--- The data ---

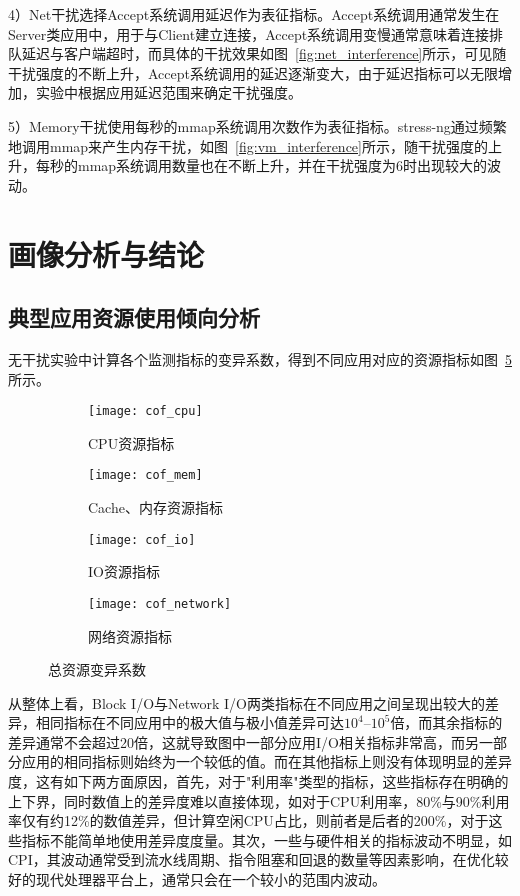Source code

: 4）Net干扰选择Accept系统调用延迟作为表征指标。Accept系统调用通常发生在Server类应用中，用于与Client建立连接，Accept系统调用变慢通常意味着连接排队延迟与客户端超时，而具体的干扰效果如图~\ref{fig:net_interference}所示，可见随干扰强度的不断上升，Accept系统调用的延迟逐渐变大，由于延迟指标可以无限增加，实验中根据应用延迟范围来确定干扰强度。

5）Memory干扰使用每秒的mmap系统调用次数作为表征指标。stress-ng通过频繁地调用mmap来产生内存干扰，如图~\ref{fig:vm_interference}所示，随干扰强度的上升，每秒的mmap系统调用数量也在不断上升，并在干扰强度为6时出现较大的波动。

\section{画像分析与结论}

\subsection{典型应用资源使用倾向分析}

无干扰实验中计算各个监测指标的变异系数，得到不同应用对应的资源指标如图~\ref{fig:resource_affinity}所示。

\begin{figure}[H]
    \centering
    \begin{subfigure}[b]{0.49\textwidth}
      \texttt{[image: cof\_cpu]}
      \caption{CPU资源指标}
      \label{fig:cof_cpu}
    \end{subfigure}
    \begin{subfigure}[b]{0.49\textwidth}
        \texttt{[image: cof\_mem]}
        \caption{Cache、内存资源指标}
        \label{fig:cof_mem}
    \end{subfigure}
    \begin{subfigure}[b]{0.49\textwidth}
        \texttt{[image: cof\_io]}
        \caption{IO资源指标}
        \label{fig:cof_mem}
    \end{subfigure}
    \begin{subfigure}[b]{0.49\textwidth}
        \texttt{[image: cof\_network]}
        \caption{网络资源指标}
        \label{fig:cof_mem}
    \end{subfigure}
\caption{总资源变异系数}
\label{fig:resource_affinity}
\end{figure}

从整体上看，Block I/O与Network I/O两类指标在不同应用之间呈现出较大的差异，相同指标在不同应用中的极大值与极小值差异可达$10^4$--$10^5$倍，而其余指标的差异通常不会超过20倍，这就导致图中一部分应用I/O相关指标非常高，而另一部分应用的相同指标则始终为一个较低的值。而在其他指标上则没有体现明显的差异度，这有如下两方面原因，首先，对于"利用率"类型的指标，这些指标存在明确的上下界，同时数值上的差异度难以直接体现，如对于CPU利用率，80\%与90\%利用率仅有约12\%的数值差异，但计算空闲CPU占比，则前者是后者的200\%，对于这些指标不能简单地使用差异度度量。其次，一些与硬件相关的指标波动不明显，如CPI，其波动通常受到流水线周期、指令阻塞和回退的数量等因素影响，在优化较好的现代处理器平台上，通常只会在一个较小的范围内波动。

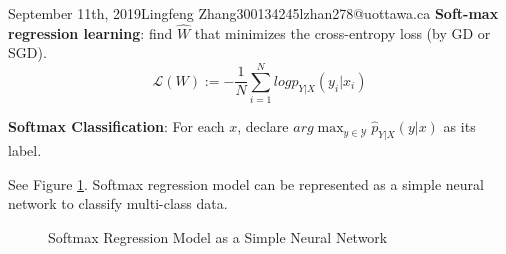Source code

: \documentclass{article}
\begin{document}
\begin{lecture}{September 11th, 2019}{Lingfeng Zhang}{300134245}{lzhan278@uottawa.ca}
            \textbf{Soft-max regression learning}: find $\hat{W}$ that minimizes the cross-entropy loss (by GD or SGD).
            \[
                \mathcal{L}(W) := - \frac{1}{N} \sum_{i=1}^N log p_{Y|X} (y_i|x_i)
            \]

\textbf{Softmax Classification}: For each $x$, declare $arg\max_{y \in \mathcal{Y}} \hat{p}_{Y|X} (y|x)$ as its label.

See Figure \ref{fig:softmaxNN}. Softmax regression model can be represented as a simple neural network to classify multi-class data.

\begin{figure}[ht!]
\centering
{}
\caption{Softmax Regression Model as a Simple Neural Network}
\label{fig:softmaxNN}
\end{figure}


\end{lecture}
\end{document}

---

Each line of the data above should be reproduced without alteration, and no picture should appear in the copy.

**Answer box**:
Source code

: 4）Net干扰选择Accept系统调用延迟作为表征指标。Accept系统调用通常发生在Server类应用中，用于与Client建立连接，Accept系统调用变慢通常意味着连接排队延迟与客户端超时，而具体的干扰效果如图~\ref{fig:net_interference}所示，可见随干扰强度的不断上升，Accept系统调用的延迟逐渐变大，由于延迟指标可以无限增加，实验中根据应用延迟范围来确定干扰强度。

5）Memory干扰使用每秒的mmap系统调用次数作为表征指标。stress-ng通过频繁地调用mmap来产生内存干扰，如图~\ref{fig:vm_interference}所示，随干扰强度的上升，每秒的mmap系统调用数量也在不断上升，并在干扰强度为6时出现较大的波动。

\section{画像分析与结论}

\subsection{典型应用资源使用倾向分析}

无干扰实验中计算各个监测指标的变异系数，得到不同应用对应的资源指标如图~\ref{fig:resource_affinity}所示。

\begin{figure}[H]
    \centering
    \begin{subfigure}[b]{0.49\textwidth}
      \texttt{[image: cof\_cpu]}
      \caption{CPU资源指标}
      \label{fig:cof_cpu}
    \end{subfigure}
    \begin{subfigure}[b]{0.49\textwidth}
        \texttt{[image: cof\_mem]}
        \caption{Cache、内存资源指标}
        \label{fig:cof_mem}
    \end{subfigure}
    \begin{subfigure}[b]{0.49\textwidth}
        \texttt{[image: cof\_io]}
        \caption{IO资源指标}
        \label{fig:cof_mem}
    \end{subfigure}
    \begin{subfigure}[b]{0.49\textwidth}
        \texttt{[image: cof\_network]}
        \caption{网络资源指标}
        \label{fig:cof_mem}
    \end{subfigure}
\caption{总资源变异系数}
\label{fig:resource_affinity}
\end{figure}

从整体上看，Block I/O与Network I/O两类指标在不同应用之间呈现出较大的差异，相同指标在不同应用中的极大值与极小值差异可达$10^4$--$10^5$倍，而其余指标的差异通常不会超过20倍，这就导致图中一部分应用I/O相关指标非常高，而另一部分应用的相同指标则始终为一个较低的值。而在其他指标上则没有体现明显的差异度，这有如下两方面原因，首先，对于"利用率"类型的指标，这些指标存在明确的上下界，同时数值上的差异度难以直接体现，如对于CPU利用率，80\%与90\%利用率仅有约12\%的数值差异，但计算空闲CPU占比，则前者是后者的200\%，对于这些指标不能简单地使用差异度度量。其次，一些与硬件相关的指标波动不明显，如CPI，其波动通常受到流水线周期、指令阻塞和回退的数量等因素影响，在优化较好的现代处理器平台上，通常只会在一个较小的范围内波动。

Source code

: \documentclass{article}
\begin{document}
\begin{lecture}{September 11th, 2019}{Lingfeng Zhang}{300134245}{lzhan278@uottawa.ca}
            \textbf{Soft-max regression learning}: find $\hat{W}$ that minimizes the cross-entropy loss (by GD or SGD).
            \[
                \mathcal{L}(W) := - \frac{1}{N} \sum_{i=1}^N log p_{Y|X} (y_i|x_i)
            \]

\textbf{Softmax Classification}: For each $x$, declare $arg\max_{y \in \mathcal{Y}} \hat{p}_{Y|X} (y|x)$ as its label.

See Figure \ref{fig:softmaxNN}. Softmax regression model can be represented as a simple neural network to classify multi-class data.

\begin{figure}[ht!]
\centering
{}
\caption{Softmax Regression Model as a Simple Neural Network}
\label{fig:softmaxNN}
\end{figure}


\end{lecture}
\end{document}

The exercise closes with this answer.